Au sein de nos rédactions, nous avons un parti pris et nous l’assumons. Nous estimons que l’amnistie ou les amnisties proposées viennent à point nommé et constituent une opportunité qu’il convient de saisir. Sans anticiper sur les interventions de nos éminents spécialistes, il nous apparaît que les conditions et les causes ayant présidé à ces amnisties tiennent à trois raisons :1. La technologie : plus précisément le digital, le big data, le croisement des données d’origines diverses. La DGI a fait sa mue et dispose désormais d’outils performants pour débusquer les erreurs ainsi que les omissions involontaires ou non. Cette capacité a été démontrée à l’occasion de révisions ayant touché des activités comme les professions libérales. C’est une nouvelle donne. L’apurement du passif et du passé est nécessaire pour démarrer sur de nouvelles bases, dans la sérénité et la confiance.

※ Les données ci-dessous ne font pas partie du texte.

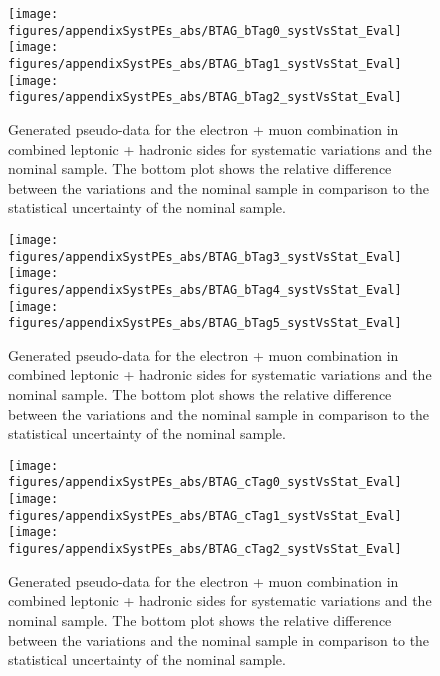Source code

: \begin{figure}[!hb]
\begin{center}
        \texttt{[image: figures/appendixSystPEs\_abs/BTAG\_bTag0\_systVsStat\_Eval]}\\
        \texttt{[image: figures/appendixSystPEs\_abs/BTAG\_bTag1\_systVsStat\_Eval]}\\
        \texttt{[image: figures/appendixSystPEs\_abs/BTAG\_bTag2\_systVsStat\_Eval]}
  
        \caption{Generated pseudo-data for the electron + muon combination in combined leptonic + hadronic sides for systematic variations and the nominal \ttbar sample. The bottom plot shows the relative difference between the variations and the nominal sample in comparison to the statistical uncertainty of the nominal sample.}   
        \label{fig:systematicVar_lephad_Btag_1_1}
        \end{center}                          
        \end{figure}

\begin{figure}[!hb]
\begin{center}
        \texttt{[image: figures/appendixSystPEs\_abs/BTAG\_bTag3\_systVsStat\_Eval]}\\
        \texttt{[image: figures/appendixSystPEs\_abs/BTAG\_bTag4\_systVsStat\_Eval]}\\
        \texttt{[image: figures/appendixSystPEs\_abs/BTAG\_bTag5\_systVsStat\_Eval]}
  
        \caption{Generated pseudo-data for the electron + muon combination in combined leptonic + hadronic sides for systematic variations and the nominal \ttbar sample. The bottom plot shows the relative difference between the variations and the nominal sample in comparison to the statistical uncertainty of the nominal sample.}   
        \label{fig:systematicVar_lephad_Btag_1_2}
        \end{center}                          
        \end{figure}
\begin{figure}[!hb]
\begin{center}
        \texttt{[image: figures/appendixSystPEs\_abs/BTAG\_cTag0\_systVsStat\_Eval]}\\
        \texttt{[image: figures/appendixSystPEs\_abs/BTAG\_cTag1\_systVsStat\_Eval]}\\
        \texttt{[image: figures/appendixSystPEs\_abs/BTAG\_cTag2\_systVsStat\_Eval]}
  
        \caption{Generated pseudo-data for the electron + muon combination in combined leptonic + hadronic sides for systematic variations and the nominal \ttbar sample. The bottom plot shows the relative difference between the variations and the nominal sample in comparison to the statistical uncertainty of the nominal sample.}   
        \label{fig:systematicVar_lephad_Btag_2_1}
        \end{center}                          
        \end{figure}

2. Les engagements internationaux du Maroc :
Sous la conduite éclairée de S.M. le Roi que Dieu l’assiste, le Maroc a fait le choix de l’ouverture et il s’inscrit dans les règles de la légalité internationale. La lutte contre le terrorisme, contre le blanchiment d’argent et l’évasion fiscale, obligent à une traçabilité des mouvements de fonds et à la traque des opérations financières illégales domestiques ou internationales. L’adhésion du Maroc à l’OCDE et sa signature des protocoles d’échanges des données financières détenues par les banques des pays signataires rend le contrôle beaucoup plus aisé et instantané. La suite est connue de tous.3. La convergence et l’harmonie avec d’autres mesures, lesquelles mesures prises isolément n’auraient pas l’effet escompté. Je m’explique :
En matière d’incidents de paiement (chèques impayés) on dénombre à fin 2018 un cumul de 98 milliards de dirhams d’impayés, causés par 3 millions de personnes, dont 645.000 causés par des personnes morales. Par ailleurs, Bank Al-Maghrib va ouvrir au public (commerçants et particuliers) la consultation en ligne avant de se faire payer par chèque ou traite. Il fallait donner une chance à toutes ces personnes pour régulariser leur situation. Comment encourager cette frange de la population (presque 20% de la population adulte) à régulariser sa situation ? L’État renonce à une partie de la pénalité. En revanche, les droits des créanciers sont sauvegardés. Rappelons que l’absolution est subordonnée au règlement intégral de la créance impayée. Amnisties, la fin de l’impunité ? Je laisse le soin à nos invités de répondre à cette interrogation et à toutes celles que nos invités et les internautes qui nous suivent à distance pourraient formuler. Avant de céder la parole, je voudrais vous informer que nous préparons un calendrier riche de matinales. Pas moins de 12 conférences du Cycle de Conférences du Groupe le Matin sont prévues en 2020. Elles seront autour du nouveau modèle de développement et traiteront des différentes thématiques majeures concernées par ce plan. Nous communiquerons plus en détail sur ces conférences.»